This webpage contains code and results for the Course Project by Deep Learning Spring 2020 course offered at Information Technology University, Lahore, Pakistan. This webpage is only for learning purposes and is not intended to be used for commercial purposes. http://im.itu.edu.pk/deep-learning-spring-2020/
Overview
This blog post is going to be pretty long! Here’s an overview of the different sections. If you want to skip ahead, just click the section title to go there.
Introduction
Majority of the urban applications: development of cities, urban planning, provisioning municipal services, and cadastral inspection requires detailed information and observation of an area. Generally, such information is collected by utilizing on ground authorities and volunteers. However, collecting all this information via on-ground forces is not feasible. Consequently, satellite imagery is being used for the purpose of ground information collection. Over the last decade deep neural networks have shown exceptional capability to learn complex patterns in digital data. These techniques can be applied for detecting different patterns and structures in satellite imagery and classify satellite images as planned or unplanned localities.
The Problem
We attempted to address the problem of classifying planned/unplanned localities. Localities categorization could assist municipality in proper allocation of resources. However, a variety of factors have to be incorporated for any such classification, which makes this a complex task.
The Solution
We propose a deep learning approach for classifying different areas using Remote sensing data. We developed a multi-task learning architecture that learns variety of features from the satellite images and finds the one most effective for classifying planned or unplanned developments. Using these features we calculate planned locality index for each image by applying analytical hierarchical processing technique.
Software and Hardware
We have mainly used Python, NumPy and Keras to implement our solution. All our experiments have been performed using Google’s colaboratory service. To replicate these experiments successfully GPU based runtime of colaboratory is required.
Dataset
For this research project we have used two different datasets. The first one is called Village Finder 1. We used this dataset to train a model for building segmentation. To train our multi task learning model we had compiled a separate data set containing satellite images of different cities of pakistan.
Village Finder
Village Finder Dataset link contains 3566 images where each image is of 256 x 256 pixels. Corresponding to each image we have masked images that act as labels for building segments in that image. We used this dataset to train a model for building segmentation. This model is later utilized to extract images containing built structures during compilation of our main dataset for this project.

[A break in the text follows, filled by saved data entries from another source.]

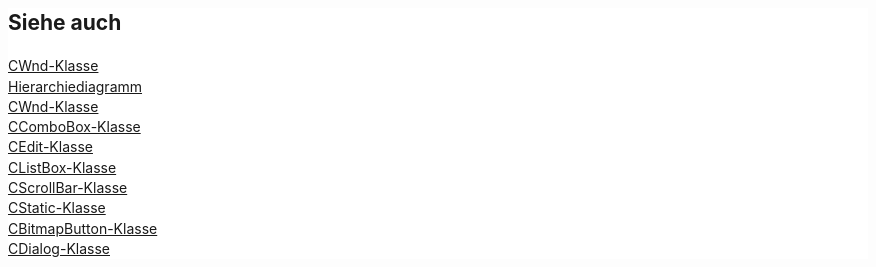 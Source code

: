 ## <a name="see-also"></a>Siehe auch  
 [CWnd-Klasse](../../mfc/reference/cwnd-class.md)   
 [Hierarchiediagramm](../../mfc/hierarchy-chart.md)   
 [CWnd-Klasse](../../mfc/reference/cwnd-class.md)   
 [CComboBox-Klasse](../../mfc/reference/ccombobox-class.md)   
 [CEdit-Klasse](../../mfc/reference/cedit-class.md)   
 [CListBox-Klasse](../../mfc/reference/clistbox-class.md)   
 [CScrollBar-Klasse](../../mfc/reference/cscrollbar-class.md)   
 [CStatic-Klasse](../../mfc/reference/cstatic-class.md)   
 [CBitmapButton-Klasse](../../mfc/reference/cbitmapbutton-class.md)   
 [CDialog-Klasse](../../mfc/reference/cdialog-class.md)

Pakistan Satellite Dataset
Due to the unavailability of any previous planned/unplanned localities dataset, we introduced our new dataset link which contains high resolution satellite images of three major cities of Pakistan: Lahore, Peshawar and Hyderabad. Satellite images are downloaded using the Google Static Maps API, each with 256 x 256 pixels at zoom level 19, giving us a total of 140k satellite imagery. To only filter out the images containing buildings, we ultilized the building segmentation model trained on Village Finder dataset. The resulted images, which are filtered out from this step, are then tagged with multiple labels. For each image, we have three mandatory labels: layout, building and greenery density. Options for tagging building density are high building density (>80), moderate building density (50%-80%) and low building density (<50%). Similarly, greenery can be tagged out of dense greenery (>50%), sparse greenery (5-50%) and very sparse greenery (<5%). The layout of the images can be either regular or irregular. Additionally , we also have four optional labels including grass, trees, exposed soil and large buildings. We have approximately 5000 tagged images in this dataset. Following are some insights related to the dataset that depict the diversity of dataset to some extent.
Data Distribution
Labels Count
Methodology
Our project is divided into three phases. In the first phase, semantic segmentation is incorporated, for building segmentation. The second phase of this project was dedicated towards finding important features that could help us classify localities as planned or unplanned developments. In the third phase we applied Analytical Hirearchical Processing
Phase 1
In this phase we filtered out images containing built structures using deep learning technique called semantic segmentation.
Building Segmentation
Semantic segmentation is process of labelling each pixel of an image belonging to similar class. Village Finder dataset was fed to U-net architecture for training purpose. In testing phase, Pakistan’s satellite images data is passed to this model which outputs only those images where building density is greater than 0.1%. U-net architecture[4], shown in figure below, consists of two parts: encoder and decoder. Encoder part consists of 3x3 convolutional layers and 2x2 max pooling layers. However, decoder part consists of 2x2 transposed 2d convolutions and 1x1 up convolutional layers. U-net gives the output image of the same size as of input image.
Model
Results
Phase 2
Now that we had images containing built structures, we needed to learn different features from these images that could help us classify images as planned or unplanned localities. Our first approach towards this problem was multi-label classification. To overcome the short-comings of this method we tried training task specific models for predicting each label such as building density, greenery sparsity, etc. Later we tried Multi-task learning since all the predicted labels were correlated.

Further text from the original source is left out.